1. Did someone say rock candy? A Tyumen resident was making herself tea and decided to add sugar. She opened the box of sugar she had recently purchased (photo at top of post), only to find…rocks. And she wasn’t alone: when she went to the store to complain, they told her that many others had found rocks in their sugar boxes. No one knows how the rocks got in the box; the only clue is that all boxes with rocks have a cross on the back. Stay tuned… We expect the investigators to leave no stone unturned.
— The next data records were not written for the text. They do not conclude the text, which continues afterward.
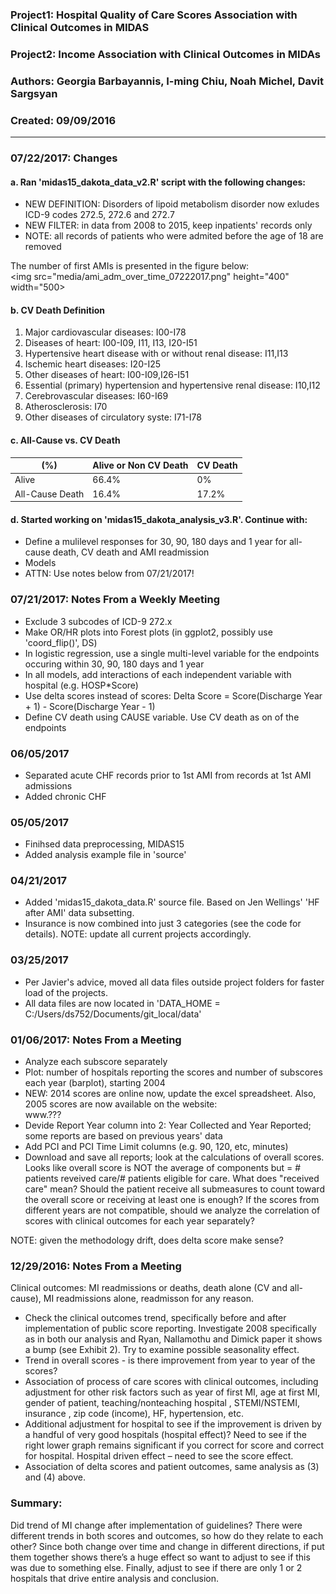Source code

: ### Project1: Hospital Quality of Care Scores Association with Clinical Outcomes in MIDAS 
### Project2: Income Association with Clinical Outcomes in MIDAs
### Authors: Georgia Barbayannis, I-ming Chiu, Noah Michel, Davit Sargsyan   
### Created: 09/09/2016   

---

### 07/22/2017: Changes
#### a. Ran 'midas15_dakota_data_v2.R' script with the following changes:    
* NEW DEFINITION: Disorders of lipoid metabolism disorder now exludes ICD-9 codes 272.5, 272.6 and 272.7   
* NEW FILTER: in data from 2008 to 2015, keep inpatients' records only  
* NOTE: all records of patients who were admited before the age of 18 are removed  
   
The number of first AMIs is presented in the figure below:   
<img src="media/ami_adm_over_time_07222017.png" height="400" width="500>   

#### b. CV Death Definition
1. Major cardiovascular diseases: I00-I78   
2. Diseases of heart: I00-I09, I11, I13, I20-I51   
3. Hypertensive heart disease with or without renal disease: I11,I13  
4. Ischemic heart diseases: I20-I25  
5. Other diseases of heart: I00-I09,I26-I51   
6. Essential (primary) hypertension and hypertensive renal disease: I10,I12   
7. Cerebrovascular diseases: I60-I69   
8. Atherosclerosis: I70   
9. Other diseases of circulatory syste: I71-I78   

#### c. All-Cause vs. CV Death
| (%)                | Alive or Non CV Death | CV Death  |
|--------------------|-----------------------|-----------|
| Alive              | 66.4%                 | 0%        |
| All-Cause Death    | 16.4%                 | 17.2%     |

#### d. Started working on 'midas15_dakota_analysis_v3.R'. Continue with:   
* Define a mulilevel responses for 30, 90, 180 days and 1 year for all-cause death, CV death and AMI readmission   
* Models    
* ATTN: Use notes below from 07/21/2017!    

### 07/21/2017: Notes From a Weekly Meeting
* Exclude 3 subcodes of ICD-9 272.x   
* Make OR/HR plots into Forest plots (in ggplot2, possibly use 'coord_flip()', DS)    
* In logistic regression, use a single multi-level variable for the endpoints occuring within 30, 90, 180 days and 1 year   
* In all models, add interactions of each independent variable with hospital (e.g. HOSP*Score)    
* Use delta scores instead of scores: Delta Score = Score(Discharge Year + 1) - Score(Discharge Year  - 1)
* Define CV death using CAUSE variable. Use CV death as on of the endpoints   

### 06/05/2017
* Separated acute CHF records prior to 1st AMI from records at 1st AMI admissions
* Added chronic CHF

### 05/05/2017
* Finihsed data preprocessing, MIDAS15
* Added analysis example file in 'source'

### 04/21/2017

* Added 'midas15_dakota_data.R' source file. Based on Jen Wellings' 'HF after AMI' data subsetting.
* Insurance is now combined into just 3 categories (see the code for details). NOTE: update all current projects accordingly.

### 03/25/2017   

* Per Javier's advice, moved all data files outside project folders for faster load of the projects. 
* All data files are now located in 'DATA_HOME = C:/Users/ds752/Documents/git_local/data'

### 01/06/2017: Notes From a Meeting
* Analyze each subscore separately   
* Plot: number of hospitals reporting the scores and number of subscores each year (barplot), starting 2004   
* NEW: 2014 scores are online now, update the excel spreadsheet. Also, 2005 scores are now available on the website:   
www.???   
* Devide Report Year column into 2: Year Collected and Year Reported; some reports are based on previous years' data   
* Add PCI and PCI Time Limit columns (e.g. 90, 120, etc, minutes)   
* Download and save all reports; look at the calculations of overall scores. Looks like overall score is NOT the average of components but = # patients reveived care/# patients eligible for care. What does "received care" mean? Should the patient receive all submeasures to count toward the overall score or receiving at least one is enough? If the scores from different years are not compatible, should we analyze the correlation of scores with clinical outcomes for each year separately?   
   
NOTE: given the methodology drift, does delta score make sense?   

### 12/29/2016: Notes From a Meeting
Clinical outcomes: MI readmissions or deaths, death alone (CV and all-cause), MI readmissions alone, readmisson for any reason.   
   
* Check the clinical outcomes trend, specifically before and after implementation of public score reporting. Investigate 2008 specifically as in both our analysis and Ryan, Nallamothu and Dimick paper it shows a bump (see Exhibit 2). Try to examine possible seasonality effect.   
* Trend in overall scores - is there improvement from year to year of the scores?   
* Association of process of care scores with clinical outcomes, including adjustment for other risk factors such as year of first MI, age at first MI, gender of patient, teaching/nonteaching hospital , STEMI/NSTEMI, insurance , zip code (income), HF, hypertension, etc.   
* Additional adjustment for hospital to see if the improvement is driven by a handful of very good hospitals (hospital effect)? Need to see if the right lower graph remains significant if you correct for score and correct for hospital. Hospital driven effect – need to see the score effect.   
* Association of delta scores and patient outcomes, same analysis as (3) and (4) above.   

### Summary: 
Did trend of MI change after implementation of guidelines? There were different trends in both scores and outcomes, so how do they relate to each other? Since both change over time and change in different directions, if put them together shows there’s a huge effect so want to adjust to see if this was due to something else. Finally, adjust to see if there are only 1 or 2 hospitals that drive entire analysis and conclusion.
2. They killed Kenny, in Kazan! If someone names their new apartment complex “South Park,” there’s only one thing you can do: make an in-joke. When a Kazan builder put up a “South Park” sign, someone took the opportunity to install a gravestone to Kenny McCormick, alluding to a running gag on South Park where a character named Kenny dies every episode and is inexplicably resurrected. Some people were happier than others; eventually the builder took down the grave. Even so, in its announcement, it made one last wisecrack about South Park, demonstrating how hard it is to resist making in-jokes.
3. A dog’s life for corgi fans. Russian movie theaters were looking forward to showing the Belgian animated flick The Queen’s Corgi on March 7. However, at the last minute, the Ministry of Culture postponed the premiere until late March. As it happens, March 7 is the day a cartoon co-funded by a Russian company is slated to air, and God forbid it should share theater space with a Western cartoon. Movie theater owners are threatening to boycott the Ministry’s movie if they can’t run The Queen’s Corgi, but the Ministry is digging in its heels. It seems the dog days of cinema are nigh.
Mark the fourth day of Maslenitsa with Alisa Goz’s analysis of Maslenitsa paintings, from the realist to the postmodern.
Rise and shine! Just in time for spring, groundhogs are coming out of hibernation at the Moscow Zoo.
Ever wondered what Pushkin would do if he lived in the twenty-first century? Thanks to an upcoming exhibition of speculative Pushkin drawings, you need wonder no more.
“At this moment, [they] have taken producers, distributors of a domestic film, and children — who will have to survive without fresh cartoons this coming weekend — hostage.”